▶ [ACTIVITY] In the response, the entries must appear exactly as supplied.
START DATASET
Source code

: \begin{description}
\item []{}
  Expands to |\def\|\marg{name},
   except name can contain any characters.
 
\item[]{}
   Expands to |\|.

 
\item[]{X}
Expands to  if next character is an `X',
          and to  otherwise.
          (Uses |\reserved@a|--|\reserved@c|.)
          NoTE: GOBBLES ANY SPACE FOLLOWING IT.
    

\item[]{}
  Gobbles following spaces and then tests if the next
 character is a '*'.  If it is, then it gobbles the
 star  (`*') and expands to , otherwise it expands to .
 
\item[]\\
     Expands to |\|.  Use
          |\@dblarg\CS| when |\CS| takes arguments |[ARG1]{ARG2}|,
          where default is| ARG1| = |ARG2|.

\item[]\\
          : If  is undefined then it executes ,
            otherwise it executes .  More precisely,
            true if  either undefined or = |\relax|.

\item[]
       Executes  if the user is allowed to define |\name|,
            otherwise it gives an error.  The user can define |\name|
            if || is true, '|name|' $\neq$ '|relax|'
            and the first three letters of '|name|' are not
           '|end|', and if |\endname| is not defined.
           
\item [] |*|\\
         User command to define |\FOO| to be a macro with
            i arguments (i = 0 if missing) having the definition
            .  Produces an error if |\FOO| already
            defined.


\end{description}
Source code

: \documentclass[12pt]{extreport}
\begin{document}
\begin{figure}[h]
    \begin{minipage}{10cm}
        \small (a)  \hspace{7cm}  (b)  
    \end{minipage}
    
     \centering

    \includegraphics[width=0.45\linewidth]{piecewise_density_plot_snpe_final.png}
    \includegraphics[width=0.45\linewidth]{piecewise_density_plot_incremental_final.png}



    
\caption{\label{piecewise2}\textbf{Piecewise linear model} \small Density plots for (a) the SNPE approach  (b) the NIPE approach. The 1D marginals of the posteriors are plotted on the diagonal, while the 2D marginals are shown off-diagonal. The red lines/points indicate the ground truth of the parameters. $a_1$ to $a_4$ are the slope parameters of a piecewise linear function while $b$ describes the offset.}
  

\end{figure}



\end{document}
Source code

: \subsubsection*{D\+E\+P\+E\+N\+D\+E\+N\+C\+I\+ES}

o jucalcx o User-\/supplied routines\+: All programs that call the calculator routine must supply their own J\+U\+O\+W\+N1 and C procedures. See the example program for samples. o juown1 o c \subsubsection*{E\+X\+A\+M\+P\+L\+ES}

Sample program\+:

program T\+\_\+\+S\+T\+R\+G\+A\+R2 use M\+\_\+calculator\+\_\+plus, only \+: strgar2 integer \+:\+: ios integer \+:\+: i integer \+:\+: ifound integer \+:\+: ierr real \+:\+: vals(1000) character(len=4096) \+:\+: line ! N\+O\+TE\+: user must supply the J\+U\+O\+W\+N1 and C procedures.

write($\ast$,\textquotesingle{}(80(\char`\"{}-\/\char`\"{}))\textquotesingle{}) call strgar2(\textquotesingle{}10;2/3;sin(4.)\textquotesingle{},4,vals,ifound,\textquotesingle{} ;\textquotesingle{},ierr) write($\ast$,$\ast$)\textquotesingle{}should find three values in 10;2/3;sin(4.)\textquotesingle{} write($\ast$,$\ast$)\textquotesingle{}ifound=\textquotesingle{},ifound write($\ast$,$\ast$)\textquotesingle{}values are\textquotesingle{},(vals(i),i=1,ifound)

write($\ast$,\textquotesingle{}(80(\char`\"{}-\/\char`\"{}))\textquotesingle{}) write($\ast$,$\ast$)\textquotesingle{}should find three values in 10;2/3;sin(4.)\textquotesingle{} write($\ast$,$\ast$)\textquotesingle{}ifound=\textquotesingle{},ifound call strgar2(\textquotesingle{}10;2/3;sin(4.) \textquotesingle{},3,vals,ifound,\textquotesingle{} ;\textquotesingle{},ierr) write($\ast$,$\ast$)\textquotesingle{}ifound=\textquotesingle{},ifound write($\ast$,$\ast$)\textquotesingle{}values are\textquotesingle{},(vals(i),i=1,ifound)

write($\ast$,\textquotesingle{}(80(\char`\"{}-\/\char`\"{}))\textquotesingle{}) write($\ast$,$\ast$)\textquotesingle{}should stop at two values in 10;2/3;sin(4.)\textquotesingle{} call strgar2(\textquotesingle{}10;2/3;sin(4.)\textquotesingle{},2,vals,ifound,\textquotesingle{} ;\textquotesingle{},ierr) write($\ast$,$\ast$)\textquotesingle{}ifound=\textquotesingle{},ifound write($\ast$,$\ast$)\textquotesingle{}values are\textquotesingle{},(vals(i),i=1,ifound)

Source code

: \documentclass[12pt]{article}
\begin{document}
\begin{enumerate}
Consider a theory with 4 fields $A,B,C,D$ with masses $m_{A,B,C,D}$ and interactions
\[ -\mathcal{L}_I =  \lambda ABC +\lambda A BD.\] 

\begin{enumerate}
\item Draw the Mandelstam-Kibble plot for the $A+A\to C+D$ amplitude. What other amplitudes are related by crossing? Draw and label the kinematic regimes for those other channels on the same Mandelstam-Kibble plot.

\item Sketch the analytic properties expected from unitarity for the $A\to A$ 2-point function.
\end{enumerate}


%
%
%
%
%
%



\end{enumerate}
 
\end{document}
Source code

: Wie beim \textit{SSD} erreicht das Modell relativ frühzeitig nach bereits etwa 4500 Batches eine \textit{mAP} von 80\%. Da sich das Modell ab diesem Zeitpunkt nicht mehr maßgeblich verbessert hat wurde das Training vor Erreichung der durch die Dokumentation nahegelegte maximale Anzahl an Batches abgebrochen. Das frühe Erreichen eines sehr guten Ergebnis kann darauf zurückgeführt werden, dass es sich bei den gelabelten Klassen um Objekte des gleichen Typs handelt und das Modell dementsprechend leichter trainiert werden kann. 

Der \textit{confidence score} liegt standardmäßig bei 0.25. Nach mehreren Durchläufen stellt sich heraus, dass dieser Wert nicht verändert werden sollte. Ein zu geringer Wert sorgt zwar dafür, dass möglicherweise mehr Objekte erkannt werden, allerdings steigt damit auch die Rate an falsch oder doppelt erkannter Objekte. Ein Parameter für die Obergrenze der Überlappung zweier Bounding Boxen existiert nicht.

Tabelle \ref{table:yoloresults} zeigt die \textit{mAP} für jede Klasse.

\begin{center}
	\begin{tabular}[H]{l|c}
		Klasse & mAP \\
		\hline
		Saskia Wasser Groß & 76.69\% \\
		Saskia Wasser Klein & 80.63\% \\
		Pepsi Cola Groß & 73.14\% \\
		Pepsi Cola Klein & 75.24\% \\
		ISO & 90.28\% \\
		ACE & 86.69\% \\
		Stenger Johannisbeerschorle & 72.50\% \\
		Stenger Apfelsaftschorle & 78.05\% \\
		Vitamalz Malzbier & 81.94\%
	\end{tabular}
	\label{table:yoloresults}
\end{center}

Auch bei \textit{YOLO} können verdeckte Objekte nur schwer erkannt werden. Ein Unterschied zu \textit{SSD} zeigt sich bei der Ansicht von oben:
END DATASET
▶ [ANSWER]
Source code

: \begin{description}
\item []{}
  Expands to |\def\|\marg{name},
   except name can contain any characters.
 
\item[]{}
   Expands to |\|.

 
\item[]{X}
Expands to  if next character is an `X',
          and to  otherwise.
          (Uses |\reserved@a|--|\reserved@c|.)
          NoTE: GOBBLES ANY SPACE FOLLOWING IT.
    

\item[]{}
  Gobbles following spaces and then tests if the next
 character is a '*'.  If it is, then it gobbles the
 star  (`*') and expands to , otherwise it expands to .
 
\item[]\\
     Expands to |\|.  Use
          |\@dblarg\CS| when |\CS| takes arguments |[ARG1]{ARG2}|,
          where default is| ARG1| = |ARG2|.

\item[]\\
          : If  is undefined then it executes ,
            otherwise it executes .  More precisely,
            true if  either undefined or = |\relax|.

\item[]
       Executes  if the user is allowed to define |\name|,
            otherwise it gives an error.  The user can define |\name|
            if || is true, '|name|' $\neq$ '|relax|'
            and the first three letters of '|name|' are not
           '|end|', and if |\endname| is not defined.
           
\item [] |*|\\
         User command to define |\FOO| to be a macro with
            i arguments (i = 0 if missing) having the definition
            .  Produces an error if |\FOO| already
            defined.


\end{description}
Source code

: \documentclass[12pt]{extreport}
\begin{document}
\begin{figure}[h]
    \begin{minipage}{10cm}
        \small (a)  \hspace{7cm}  (b)  
    \end{minipage}
    
     \centering

    \includegraphics[width=0.45\linewidth]{piecewise_density_plot_snpe_final.png}
    \includegraphics[width=0.45\linewidth]{piecewise_density_plot_incremental_final.png}



    
\caption{\label{piecewise2}\textbf{Piecewise linear model} \small Density plots for (a) the SNPE approach  (b) the NIPE approach. The 1D marginals of the posteriors are plotted on the diagonal, while the 2D marginals are shown off-diagonal. The red lines/points indicate the ground truth of the parameters. $a_1$ to $a_4$ are the slope parameters of a piecewise linear function while $b$ describes the offset.}
  

\end{figure}



\end{document}
Source code

: \subsubsection*{D\+E\+P\+E\+N\+D\+E\+N\+C\+I\+ES}

o jucalcx o User-\/supplied routines\+: All programs that call the calculator routine must supply their own J\+U\+O\+W\+N1 and C procedures. See the example program for samples. o juown1 o c \subsubsection*{E\+X\+A\+M\+P\+L\+ES}

Sample program\+:

program T\+\_\+\+S\+T\+R\+G\+A\+R2 use M\+\_\+calculator\+\_\+plus, only \+: strgar2 integer \+:\+: ios integer \+:\+: i integer \+:\+: ifound integer \+:\+: ierr real \+:\+: vals(1000) character(len=4096) \+:\+: line ! N\+O\+TE\+: user must supply the J\+U\+O\+W\+N1 and C procedures.

write($\ast$,\textquotesingle{}(80(\char`\"{}-\/\char`\"{}))\textquotesingle{}) call strgar2(\textquotesingle{}10;2/3;sin(4.)\textquotesingle{},4,vals,ifound,\textquotesingle{} ;\textquotesingle{},ierr) write($\ast$,$\ast$)\textquotesingle{}should find three values in 10;2/3;sin(4.)\textquotesingle{} write($\ast$,$\ast$)\textquotesingle{}ifound=\textquotesingle{},ifound write($\ast$,$\ast$)\textquotesingle{}values are\textquotesingle{},(vals(i),i=1,ifound)

write($\ast$,\textquotesingle{}(80(\char`\"{}-\/\char`\"{}))\textquotesingle{}) write($\ast$,$\ast$)\textquotesingle{}should find three values in 10;2/3;sin(4.)\textquotesingle{} write($\ast$,$\ast$)\textquotesingle{}ifound=\textquotesingle{},ifound call strgar2(\textquotesingle{}10;2/3;sin(4.) \textquotesingle{},3,vals,ifound,\textquotesingle{} ;\textquotesingle{},ierr) write($\ast$,$\ast$)\textquotesingle{}ifound=\textquotesingle{},ifound write($\ast$,$\ast$)\textquotesingle{}values are\textquotesingle{},(vals(i),i=1,ifound)

write($\ast$,\textquotesingle{}(80(\char`\"{}-\/\char`\"{}))\textquotesingle{}) write($\ast$,$\ast$)\textquotesingle{}should stop at two values in 10;2/3;sin(4.)\textquotesingle{} call strgar2(\textquotesingle{}10;2/3;sin(4.)\textquotesingle{},2,vals,ifound,\textquotesingle{} ;\textquotesingle{},ierr) write($\ast$,$\ast$)\textquotesingle{}ifound=\textquotesingle{},ifound write($\ast$,$\ast$)\textquotesingle{}values are\textquotesingle{},(vals(i),i=1,ifound)

Source code

: \documentclass[12pt]{article}
\begin{document}
\begin{enumerate}
Consider a theory with 4 fields $A,B,C,D$ with masses $m_{A,B,C,D}$ and interactions
\[ -\mathcal{L}_I =  \lambda ABC +\lambda A BD.\] 

\begin{enumerate}
\item Draw the Mandelstam-Kibble plot for the $A+A\to C+D$ amplitude. What other amplitudes are related by crossing? Draw and label the kinematic regimes for those other channels on the same Mandelstam-Kibble plot.

\item Sketch the analytic properties expected from unitarity for the $A\to A$ 2-point function.
\end{enumerate}


%
%
%
%
%
%



\end{enumerate}
 
\end{document}
Source code

: Wie beim \textit{SSD} erreicht das Modell relativ frühzeitig nach bereits etwa 4500 Batches eine \textit{mAP} von 80\%. Da sich das Modell ab diesem Zeitpunkt nicht mehr maßgeblich verbessert hat wurde das Training vor Erreichung der durch die Dokumentation nahegelegte maximale Anzahl an Batches abgebrochen. Das frühe Erreichen eines sehr guten Ergebnis kann darauf zurückgeführt werden, dass es sich bei den gelabelten Klassen um Objekte des gleichen Typs handelt und das Modell dementsprechend leichter trainiert werden kann. 

Der \textit{confidence score} liegt standardmäßig bei 0.25. Nach mehreren Durchläufen stellt sich heraus, dass dieser Wert nicht verändert werden sollte. Ein zu geringer Wert sorgt zwar dafür, dass möglicherweise mehr Objekte erkannt werden, allerdings steigt damit auch die Rate an falsch oder doppelt erkannter Objekte. Ein Parameter für die Obergrenze der Überlappung zweier Bounding Boxen existiert nicht.

Tabelle \ref{table:yoloresults} zeigt die \textit{mAP} für jede Klasse.

\begin{center}
	\begin{tabular}[H]{l|c}
		Klasse & mAP \\
		\hline
		Saskia Wasser Groß & 76.69\% \\
		Saskia Wasser Klein & 80.63\% \\
		Pepsi Cola Groß & 73.14\% \\
		Pepsi Cola Klein & 75.24\% \\
		ISO & 90.28\% \\
		ACE & 86.69\% \\
		Stenger Johannisbeerschorle & 72.50\% \\
		Stenger Apfelsaftschorle & 78.05\% \\
		Vitamalz Malzbier & 81.94\%
	\end{tabular}
	\label{table:yoloresults}
\end{center}

Auch bei \textit{YOLO} können verdeckte Objekte nur schwer erkannt werden. Ein Unterschied zu \textit{SSD} zeigt sich bei der Ansicht von oben:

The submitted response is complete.